↓↓↓

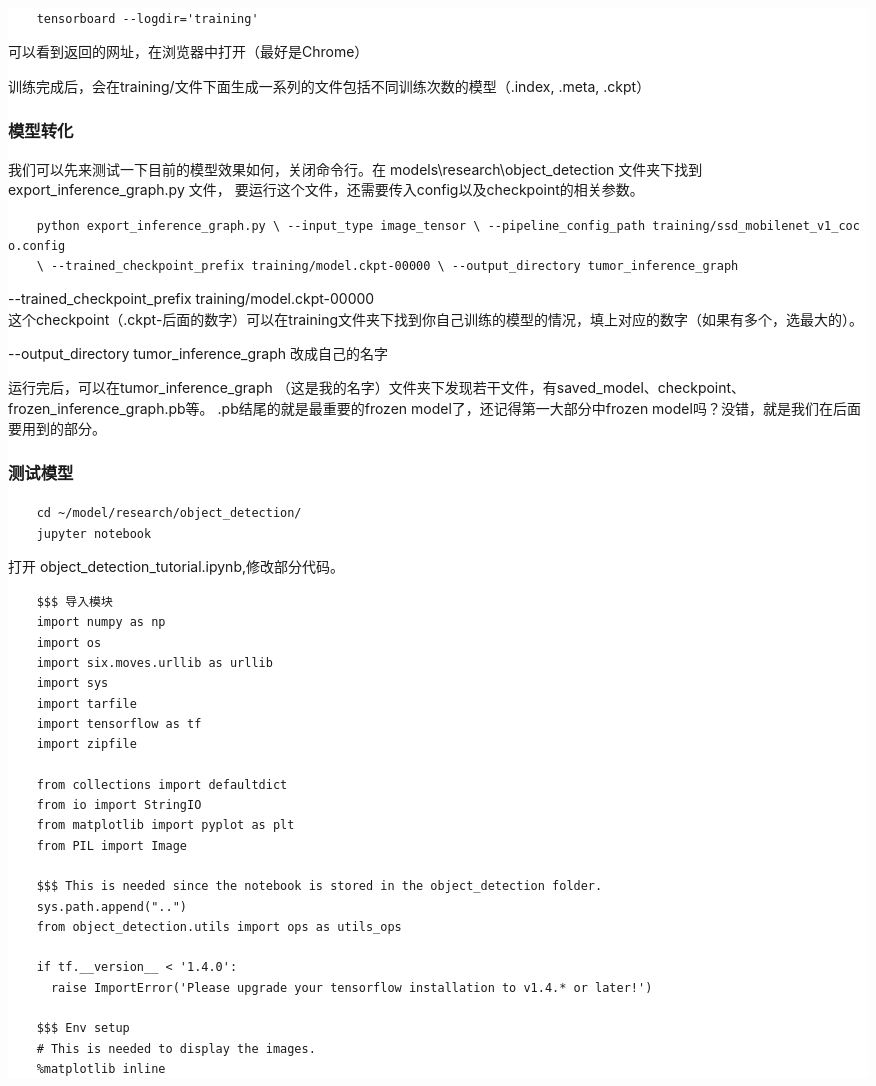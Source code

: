         tensorboard --logdir='training' 
        
可以看到返回的网址，在浏览器中打开（最好是Chrome）

训练完成后，会在training/文件下面生成一系列的文件包括不同训练次数的模型（.index, .meta, .ckpt）

### 模型转化

我们可以先来测试一下目前的模型效果如何，关闭命令行。在 models\research\object_detection 文件夹下找到 export_inference_graph.py 文件，
要运行这个文件，还需要传入config以及checkpoint的相关参数。

        python export_inference_graph.py \ --input_type image_tensor \ --pipeline_config_path training/ssd_mobilenet_v1_coco.config 
        \ --trained_checkpoint_prefix training/model.ckpt-00000 \ --output_directory tumor_inference_graph  

--trained_checkpoint_prefix training/model.ckpt-00000   
这个checkpoint（.ckpt-后面的数字）可以在training文件夹下找到你自己训练的模型的情况，填上对应的数字（如果有多个，选最大的）。

--output_directory tumor_inference_graph  改成自己的名字

运行完后，可以在tumor_inference_graph （这是我的名字）文件夹下发现若干文件，有saved_model、checkpoint、frozen_inference_graph.pb等。
.pb结尾的就是最重要的frozen model了，还记得第一大部分中frozen model吗？没错，就是我们在后面要用到的部分。

### 测试模型

        cd ~/model/research/object_detection/
        jupyter notebook
        
打开 object_detection_tutorial.ipynb,修改部分代码。

        $$$ 导入模块
        import numpy as np
        import os
        import six.moves.urllib as urllib
        import sys
        import tarfile
        import tensorflow as tf
        import zipfile

        from collections import defaultdict
        from io import StringIO
        from matplotlib import pyplot as plt
        from PIL import Image

        $$$ This is needed since the notebook is stored in the object_detection folder.
        sys.path.append("..")
        from object_detection.utils import ops as utils_ops

        if tf.__version__ < '1.4.0':
          raise ImportError('Please upgrade your tensorflow installation to v1.4.* or later!')
        
        $$$ Env setup
        # This is needed to display the images.
        %matplotlib inline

↑↑↑

__PROBLEM REQUIREMENTS__. From start to finish, output the listing exactly, but omit its pictures.

__SOLUTION TO THIS TASK__.
Source code

:         tensorboard --logdir='training' 
        
可以看到返回的网址，在浏览器中打开（最好是Chrome）

训练完成后，会在training/文件下面生成一系列的文件包括不同训练次数的模型（.index, .meta, .ckpt）

### 模型转化

我们可以先来测试一下目前的模型效果如何，关闭命令行。在 models\research\object_detection 文件夹下找到 export_inference_graph.py 文件，
要运行这个文件，还需要传入config以及checkpoint的相关参数。

        python export_inference_graph.py \ --input_type image_tensor \ --pipeline_config_path training/ssd_mobilenet_v1_coco.config 
        \ --trained_checkpoint_prefix training/model.ckpt-00000 \ --output_directory tumor_inference_graph  

--trained_checkpoint_prefix training/model.ckpt-00000   
这个checkpoint（.ckpt-后面的数字）可以在training文件夹下找到你自己训练的模型的情况，填上对应的数字（如果有多个，选最大的）。

--output_directory tumor_inference_graph  改成自己的名字

运行完后，可以在tumor_inference_graph （这是我的名字）文件夹下发现若干文件，有saved_model、checkpoint、frozen_inference_graph.pb等。
.pb结尾的就是最重要的frozen model了，还记得第一大部分中frozen model吗？没错，就是我们在后面要用到的部分。

### 测试模型

        cd ~/model/research/object_detection/
        jupyter notebook
        
打开 object_detection_tutorial.ipynb,修改部分代码。

        $$$ 导入模块
        import numpy as np
        import os
        import six.moves.urllib as urllib
        import sys
        import tarfile
        import tensorflow as tf
        import zipfile

        from collections import defaultdict
        from io import StringIO
        from matplotlib import pyplot as plt
        from PIL import Image

        $$$ This is needed since the notebook is stored in the object_detection folder.
        sys.path.append("..")
        from object_detection.utils import ops as utils_ops

        if tf.__version__ < '1.4.0':
          raise ImportError('Please upgrade your tensorflow installation to v1.4.* or later!')
        
        $$$ Env setup
        # This is needed to display the images.
        %matplotlib inline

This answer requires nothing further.